When one tugs at a single thing in Nature, he finds it hitched to the rest of the universe.” — John Muir
While BBQ ribs, burgers, hotdogs and steaks may be part of the summer grill-out fun, try something different. Go vegetarian for a day. It’s a way to be kind to Mother Earth, cut down on costs and practice non-violence. This radical idea is something that is not new. Since ancient times cultures around the world have encouraged vegetarian practices as a way to deepen spirituality. In India, vegetarianism is a way of life. Dhal (Indian lentils) with rice, vegetable kormas, and curry dishes are part of a wide array of ways to eat vegetarian that are both exquisitely tasty and also respectful to the environment and animals.
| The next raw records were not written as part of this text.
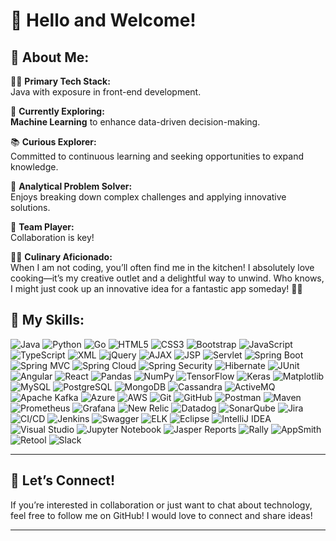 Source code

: # 👋 Hello and Welcome! 


## 🌟 About Me:

👩‍💻 **Primary Tech Stack:**  
Java with exposure in front-end development.

🤖 **Currently Exploring:**  
**Machine Learning** to enhance data-driven decision-making.

📚 **Curious Explorer:**  
Committed to continuous learning and seeking opportunities to expand knowledge.

🧩 **Analytical Problem Solver:**  
Enjoys breaking down complex challenges and applying innovative solutions.

🤝 **Team Player:**  
Collaboration is key! 

👩‍🍳 **Culinary Aficionado:**  
When I am not coding, you’ll often find me in the kitchen! I absolutely love cooking—it’s my creative outlet and a delightful way to unwind. Who knows, I might just cook up an innovative idea for a fantastic app someday! 🍲✨


## 🚀 My Skills:
![Java](https://img.shields.io/badge/Java-007396?style=flat&logo=java&logoColor=white) 
![Python](https://img.shields.io/badge/Python-3776AB?style=flat&logo=python&logoColor=white)
![Go](https://img.shields.io/badge/Go-00ADD8?style=flat&logo=go&logoColor=white) 
![HTML5](https://img.shields.io/badge/HTML5-E34F26?style=flat&logo=html5&logoColor=white) 
![CSS3](https://img.shields.io/badge/CSS3-1572B6?style=flat&logo=css3&logoColor=white) 
![Bootstrap](https://img.shields.io/badge/Bootstrap-7952B3?style=flat&logo=bootstrap&logoColor=white)
![JavaScript](https://img.shields.io/badge/JavaScript-F7DF1E?style=flat&logo=javascript&logoColor=black)
![TypeScript](https://img.shields.io/badge/TypeScript-007ACC?style=flat&logo=typescript&logoColor=white) 
![XML](https://img.shields.io/badge/XML-FF6600?style=flat&logo=xml&logoColor=white) 
![jQuery](https://img.shields.io/badge/jQuery-0769AD?style=flat&logo=jquery&logoColor=white) 
![AJAX](https://img.shields.io/badge/AJAX-0086D1?style=flat) 
![JSP](https://img.shields.io/badge/JSP-007396?style=flat) 
![Servlet](https://img.shields.io/badge/Servlet-00427E?style=flat)
![Spring Boot](https://img.shields.io/badge/Spring_Boot-6DB33F?style=flat&logo=spring-boot&logoColor=white) 
![Spring MVC](https://img.shields.io/badge/Spring_MVC-6DB33F?style=flat&logo=spring&logoColor=white)
![Spring Cloud](https://img.shields.io/badge/Spring_Cloud-6DB33F?style=flat&logo=spring-cloud&logoColor=white)
![Spring Security](https://img.shields.io/badge/Spring_Security-6DB33F?style=flat&logo=spring-security&logoColor=white)
![Hibernate](https://img.shields.io/badge/Hibernate-59666C?style=flat&logo=hibernate&logoColor=white)
![JUnit](https://img.shields.io/badge/JUnit-25A162?style=flat&logo=junit5&logoColor=white)
![Angular](https://img.shields.io/badge/Angular-DD0031?style=flat&logo=angular&logoColor=white) 
![React](https://img.shields.io/badge/React-61DAFB?style=flat&logo=react&logoColor=black)
![Pandas](https://img.shields.io/badge/Pandas-150458?style=flat&logo=pandas&logoColor=white)
![NumPy](https://img.shields.io/badge/NumPy-013243?style=flat&logo=numpy&logoColor=white)
![TensorFlow](https://img.shields.io/badge/TensorFlow-FF6F00?style=flat&logo=tensorflow&logoColor=white)
![Keras](https://img.shields.io/badge/Keras-D00000?style=flat&logo=keras&logoColor=white)
![Matplotlib](https://img.shields.io/badge/Matplotlib-11557C?style=flat)
![MySQL](https://img.shields.io/badge/MySQL-0052CC?style=flat&logo=mysql&logoColor=white) 
![PostgreSQL](https://img.shields.io/badge/PostgreSQL-336791?style=flat&logo=postgresql&logoColor=white)
![MongoDB](https://img.shields.io/badge/MongoDB-47A248?style=flat&logo=mongodb&logoColor=white)
![Cassandra](https://img.shields.io/badge/Cassandra-1287B1?style=flat)
![ActiveMQ](https://img.shields.io/badge/ActiveMQ-FF3366?style=flat)
![Apache Kafka](https://img.shields.io/badge/Apache_Kafka-231F20?style=flat&logo=apache-kafka)
![Azure](https://img.shields.io/badge/Azure-0078D4?style=flat&logo=microsoft-azure&logoColor=white)
![AWS](https://img.shields.io/badge/AWS-232F3E?style=flat&logo=amazon-aws&logoColor=white)
![Git](https://img.shields.io/badge/Git-F05032?style=flat&logo=git&logoColor=white)
![GitHub](https://img.shields.io/badge/GitHub-181717?style=flat&logo=github&logoColor=white)
![Postman](https://img.shields.io/badge/Postman-FF6C37?style=flat&logo=postman&logoColor=white) 
![Maven](https://img.shields.io/badge/Maven-C71A36?style=flat&logo=apache-maven&logoColor=white)
![Prometheus](https://img.shields.io/badge/Prometheus-E6522C?style=flat&logo=prometheus&logoColor=white)
![Grafana](https://img.shields.io/badge/Grafana-F46800?style=flat&logo=grafana&logoColor=white)
![New Relic](https://img.shields.io/badge/New%20Relic-008C99?style=flat&logo=newrelic&logoColor=white)
![Datadog](https://img.shields.io/badge/Datadog-632CA6?style=flat&logo=datadog&logoColor=white)
![SonarQube](https://img.shields.io/badge/SonarQube-4E9BCD?style=flat&logo=sonarqube&logoColor=white)
![Jira](https://img.shields.io/badge/Jira-0052CC?style=flat&logo=jira&logoColor=white)
![CI/CD](https://img.shields.io/badge/CI%2FCD-003366?style=flat)
![Jenkins](https://img.shields.io/badge/Jenkins-D24939?style=flat&logo=jenkins&logoColor=white)
![Swagger](https://img.shields.io/badge/Swagger-85EA2D?style=flat&logo=swagger&logoColor=black)
![ELK](https://img.shields.io/badge/ELK-005571?style=flat&logo=elastic&logoColor=white)
![Eclipse](https://img.shields.io/badge/Eclipse-2C2255?style=flat&logo=eclipse&logoColor=white)
![IntelliJ IDEA](https://img.shields.io/badge/IntelliJ_IDEA-000000?style=flat&logo=intellij-idea&logoColor=white)
![Visual Studio](https://img.shields.io/badge/Visual_Studio-5C2D91?style=flat&logo=visual-studio&logoColor=white)
![Jupyter Notebook](https://img.shields.io/badge/Jupyter-FA0F00?style=flat&logo=jupyter&logoColor=white)
![Jasper Reports](https://img.shields.io/badge/Jasper_Reports-0A9EDC?style=flat)
![Rally](https://img.shields.io/badge/Rally-FF0000?style=flat)
![AppSmith](https://img.shields.io/badge/AppSmith-3E3E3E?style=flat)
![Retool](https://img.shields.io/badge/Retool-3069FE?style=flat&logo=retool&logoColor=white)
![Slack](https://img.shields.io/badge/Slack-4A154B?style=flat&logo=slack&logoColor=white)

---

## 🤝 Let’s Connect!

If you’re interested in collaboration or just want to chat about technology, feel free to follow me on GitHub! I would love to connect and share ideas!

---

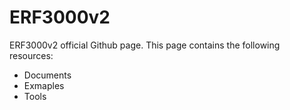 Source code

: # ERF3000v2
ERF3000v2 official Github page. 
This page contains the following resources: 
- Documents
- Exmaples
- Tools 

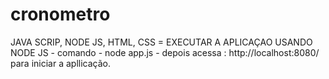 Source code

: # cronometro
JAVA SCRIP, NODE JS, HTML, CSS = EXECUTAR A APLICAÇAO USANDO NODE JS - comando  - node app.js - depois acessa : http://localhost:8080/ para iniciar a apllicação.

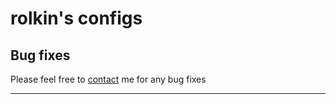 rolkin's configs
================

## Bug fixes

Please feel free to [contact](http://github.com/rolkin/configs) me for any bug fixes


-----------
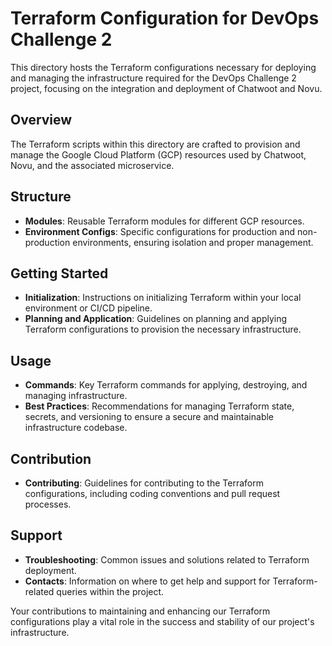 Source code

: # Terraform Configuration for DevOps Challenge 2

This directory hosts the Terraform configurations necessary for deploying and managing the infrastructure required for the DevOps Challenge 2 project, focusing on the integration and deployment of Chatwoot and Novu.

## Overview

The Terraform scripts within this directory are crafted to provision and manage the Google Cloud Platform (GCP) resources used by Chatwoot, Novu, and the associated microservice.

## Structure

- **Modules**: Reusable Terraform modules for different GCP resources.
- **Environment Configs**: Specific configurations for production and non-production environments, ensuring isolation and proper management.

## Getting Started

- **Initialization**: Instructions on initializing Terraform within your local environment or CI/CD pipeline.
- **Planning and Application**: Guidelines on planning and applying Terraform configurations to provision the necessary infrastructure.

## Usage

- **Commands**: Key Terraform commands for applying, destroying, and managing infrastructure.
- **Best Practices**: Recommendations for managing Terraform state, secrets, and versioning to ensure a secure and maintainable infrastructure codebase.

## Contribution

- **Contributing**: Guidelines for contributing to the Terraform configurations, including coding conventions and pull request processes.

## Support

- **Troubleshooting**: Common issues and solutions related to Terraform deployment.
- **Contacts**: Information on where to get help and support for Terraform-related queries within the project.

Your contributions to maintaining and enhancing our Terraform configurations play a vital role in the success and stability of our project's infrastructure.
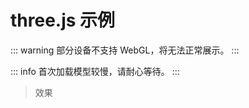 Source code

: <script setup>
  import BlackHole from '../components/BlackHole/index.vue'
</script>

# three.js 示例

::: warning
部分设备不支持 WebGL，将无法正常展示。
:::

::: info
首次加载模型较慢，请耐心等待。
:::

> 效果

<BlackHole />

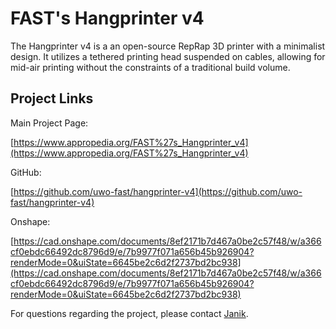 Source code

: # FAST's Hangprinter v4

The Hangprinter v4 is a an open-source RepRap 3D printer with a minimalist design. It utilizes a tethered printing head suspended on cables, allowing for mid-air printing without the constraints of a traditional build volume.

## Project Links

Main Project Page:

[https://www.appropedia.org/FAST%27s_Hangprinter_v4](https://www.appropedia.org/FAST%27s_Hangprinter_v4)

GitHub:

[https://github.com/uwo-fast/hangprinter-v4](https://github.com/uwo-fast/hangprinter-v4)

Onshape:

[https://cad.onshape.com/documents/8ef2171b7d467a0be2c57f48/w/a366cf0ebdc66492dc8796d9/e/7b9977f071a656b45b926904?renderMode=0&uiState=6645be2c6d2f2737bd2bc938](https://cad.onshape.com/documents/8ef2171b7d467a0be2c57f48/w/a366cf0ebdc66492dc8796d9/e/7b9977f071a656b45b926904?renderMode=0&uiState=6645be2c6d2f2737bd2bc938)

For questions regarding the project, please contact [Janik](https://www.appropedia.org/User:Janik).
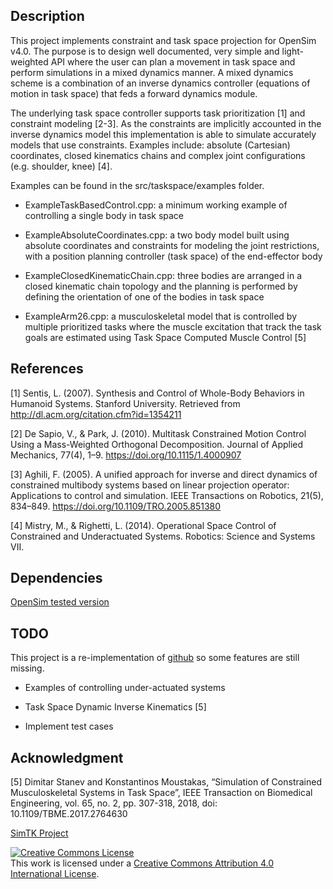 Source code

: Description
---

This project implements constraint and task space projection for OpenSim v4.0.
The purpose is to design well documented, very simple and light-weighted API
where the user can plan a movement in task space and perform simulations in a
mixed dynamics manner. A mixed dynamics scheme is a combination of an inverse
dynamics controller (equations of motion in task space) that feds a forward
dynamics module.

The underlying task space controller supports task prioritization [1] and
constraint modeling [2-3]. As the constraints are implicitly accounted in the
inverse dynamics model this implementation is able to simulate accurately models
that use constraints. Examples include: absolute (Cartesian) coordinates, closed
kinematics chains and complex joint configurations (e.g.  shoulder, knee) [4].

Examples can be found in the src/taskspace/examples folder.

- ExampleTaskBasedControl.cpp: a minimum working example of controlling a single
  body in task space

- ExampleAbsoluteCoordinates.cpp: a two body model built using absolute
  coordinates and constraints for modeling the joint restrictions, with a
  position planning controller (task space) of the end-effector body

- ExampleClosedKinematicChain.cpp: three bodies are arranged in a closed
  kinematic chain topology and the planning is performed by defining the
  orientation of one of the bodies in task space

- ExampleArm26.cpp: a musculoskeletal model that is controlled by multiple
  prioritized tasks where the muscle excitation that track the task goals are
  estimated using Task Space Computed Muscle Control [5]

References
---

[1] Sentis, L. (2007). Synthesis and Control of Whole-Body Behaviors in
    Humanoid Systems. Stanford University. Retrieved from
    http://dl.acm.org/citation.cfm?id=1354211

[2] De Sapio, V., & Park, J. (2010). Multitask Constrained Motion Control Using
    a Mass-Weighted Orthogonal Decomposition. Journal of Applied Mechanics,
    77(4), 1–9. https://doi.org/10.1115/1.4000907

[3] Aghili, F. (2005). A unified approach for inverse and direct dynamics of
    constrained multibody systems based on linear projection operator:
    Applications to control and simulation. IEEE Transactions on Robotics,
    21(5), 834–849. https://doi.org/10.1109/TRO.2005.851380

[4] Mistry, M., & Righetti, L. (2014). Operational Space Control of Constrained
    and Underactuated Systems. Robotics: Science and Systems VII.

Dependencies
---

[OpenSim tested version](https://github.com/mitkof6/opensim-core/tree/stable_2)

TODO
---

This project is a re-implementation of
[github](https://github.com/mitkof6/opensim-task-space) so some features are
still missing.

- Examples of controlling under-actuated systems

- Task Space Dynamic Inverse Kinematics [5]

- Implement test cases

Acknowledgment
---

[5] Dimitar Stanev and Konstantinos Moustakas, “Simulation of Constrained
Musculoskeletal Systems in Task Space”, IEEE Transaction on Biomedical
Engineering, vol. 65, no. 2, pp. 307-318, 2018, doi: 10.1109/TBME.2017.2764630

[SimTK Project](https://simtk.org/projects/task-space)

<a rel="license" href="http://creativecommons.org/licenses/by/4.0/"><img
alt="Creative Commons License" style="border-width:0"
src="https://i.creativecommons.org/l/by/4.0/88x31.png" /></a><br />This work is
licensed under a <a rel="license"
href="http://creativecommons.org/licenses/by/4.0/">Creative Commons Attribution
4.0 International License</a>.
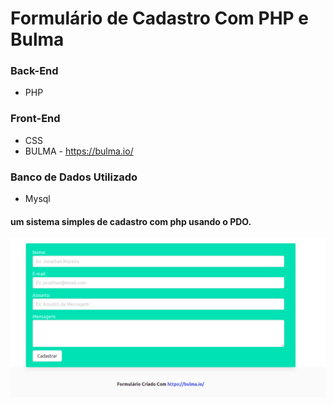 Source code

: # Formulário de Cadastro Com PHP e Bulma

### Back-End
* PHP
### Front-End
* CSS
* BULMA - https://bulma.io/
### Banco de Dados Utilizado 
* Mysql

#### um sistema simples de cadastro com php usando o PDO.
![uma previa do sistema](https://github.com/JonathanAndrade19/Create-Form-PDO/blob/main/Captura%20de%20tela%20de%202021-02-03%2023-10-06.png)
The Vegetarian Times study conducted in 2008 stated that 7.3 million Americans follow vegetarian diets. Another 22 million eat a “vegetarian inclined diet” many of them to support health and wellness. Some famous vegetarians include Stella McCartney, fashion designer and daughter of Beatle, Paul; rock singer, Alanis Morisette; Russian novelist, Leo Tolstoy and Indian practitioner of non-violence, Mahatma Gandhi.
Many of us disconnect the meat on plates at restaurants from the actual animals we see in fields and on farms. That cute calf that we take our child or grandchild to pet at the petting zoo is the same veal that ends up on the plate. While we wouldn’t think of killing that calf and couldn’t bear to see it happen before our eyes, when we go out to dinner, we forget the bigger picture and forget the pain caused in putting meat or fish on a plate.
Trying a vegetarian diet for one day is a good spiritual practice. Turn it into an adventure and use it as a way to open the mind. Explore alternative ways to eat that don’t include meat. Asian restaurants and innovative vegetarian and vegan options are popping up everywhere. Grains like quinoa and amaranth make for interesting and tasty salads. Risottos, omelets and Mediteraen dishes like babaganoush and pitas with falafel may add flair to your table.